# CleanLab Mnist Example

This notebook contains an end-to-end demostration of Dioptra that can be run on any modern laptop.
Please see the [example README](README.md) for instructions on how to prepare your environment for running this example.

### Setup

Below we import the necessary Python modules and ensure the proper environment variables are set so that all the code blocks will work as expected,

In [None]:
EXPERIMENT_NAME = "cleanlab_exp"
EXPERIMENT_DESC = "experimenting with cleanlab cleaning techniques with a classifier trained on MNIST"
QUEUE_NAME = 'tensorflow_cpu'
QUEUE_DESC = 'Tensorflow CPU Queue'
MODEL_NAME = "mnist_classifier"

# Default address for accessing the RESTful API service
RESTAPI_ADDRESS = "http://localhost:5000"

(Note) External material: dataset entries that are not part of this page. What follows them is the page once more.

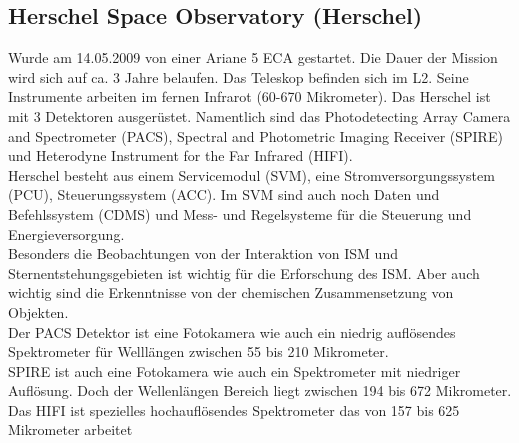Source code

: \subsection{Herschel Space Observatory (Herschel)}
Wurde am 14.05.2009 von einer Ariane 5 ECA gestartet. Die Dauer der Mission wird sich auf ca. 3 Jahre belaufen. Das Teleskop befinden sich im L2. Seine Instrumente arbeiten im fernen Infrarot (60-670 Mikrometer). Das Herschel ist mit 3 Detektoren ausgerüstet. Namentlich sind das Photodetecting Array Camera and Spectrometer (PACS), Spectral and Photometric Imaging Receiver (SPIRE) und Heterodyne Instrument for the Far Infrared (HIFI).\\
Herschel besteht aus einem Servicemodul (SVM), eine Stromversorgungssystem (PCU), Steuerungssystem (ACC). Im SVM sind auch noch Daten und  Befehlssystem (CDMS) und Mess- und Regelsysteme für die Steuerung und Energieversorgung.\\
Besonders die Beobachtungen von der Interaktion von ISM und Sternentstehungsgebieten ist wichtig für die Erforschung des ISM. Aber auch wichtig sind die Erkenntnisse von der chemischen Zusammensetzung von Objekten.\\
Der PACS Detektor ist eine Fotokamera wie auch ein niedrig auflösendes Spektrometer für Welllängen zwischen 55 bis 210 Mikrometer.\\
SPIRE ist auch eine Fotokamera wie auch ein Spektrometer mit niedriger Auflösung. Doch der Wellenlängen Bereich liegt zwischen 194 bis 672 Mikrometer.\\
Das HIFI ist spezielles hochauflösendes Spektrometer das von 157 bis 625 Mikrometer arbeitet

# Default address for accessing the MLFlow Tracking server
MLFLOW_TRACKING_URI = "http://localhost:35000"

In [None]:
# Import packages from the Python standard library
import importlib.util
import json
import os
import sys
import pprint
import time
import warnings
from IPython.display import display, clear_output
import logging
import structlog
from pathlib import Path

# Filter out warning messages
warnings.filterwarnings("ignore")
structlog.configure(
    wrapper_class=structlog.make_filtering_bound_logger(logging.ERROR),
)

from dioptra.client import connect_json_dioptra_client, connect_response_dioptra_client, select_files_in_directory, select_one_or_more_files

# Set DIOPTRA_API variable if not defined, used to connect to RESTful API service
if os.getenv("DIOPTRA_API") is None:
    os.environ["DIOPTRA_API"] = RESTAPI_ADDRESS

# Set MLFLOW_TRACKING_URI variable, used to connect to MLFlow Tracking service
if os.getenv("MLFLOW_TRACKING_URI") is None:
    os.environ["MLFLOW_TRACKING_URI"] = MLFLOW_TRACKING_URI

In [None]:
def wait_for_job(job, job_name, quiet=False):
    n = 0
    while job['status'] not in ['finished', 'failed']:
        job = client.jobs.get_by_id(job['id'])
        time.sleep(1)
        if not quiet:
            clear_output(wait=True)
            display("Waiting for job." + "." * (n % 3) )
        n += 1
    if not quiet:
        if job['status'] == 'finished':
            clear_output(wait=True)
            display(f"Job finished. Starting {job_name} job.")
        else:
            raise Exception("Previous job failed. Please see tensorflow-cpu logs for details.")
    

### Dataset

We obtained a copy of the MNIST dataset when we ran `download_data.py` script. If you have not done so already, see [How to Obtain Common Datasets](https://pages.nist.gov/dioptra/getting-started/acquiring-datasets.html).
The training and testing images for the MNIST dataset are stored within the `/dioptra/data/Mnist` directory as PNG files that are organized into the following folder structure,

    Mnist
    ├── testing
    │   ├── 0
    │   ├── 1
    │   ├── 2
    │   ├── 3
    │   ├── 4
    │   ├── 5
    │   ├── 6
    │   ├── 7
    │   ├── 8
    │   └── 9
    └── training
        ├── 0
        ├── 1
        ├── 2
        ├── 3
        ├── 4
        ├── 5
        ├── 6
        ├── 7
        ├── 8
        └── 9

The subfolders under `training/` and `testing/` are the classification labels for the images in the dataset.
This folder structure is a standardized way to encode the label information and many libraries can make use of it, including the Tensorflow library that we are using for this particular demo.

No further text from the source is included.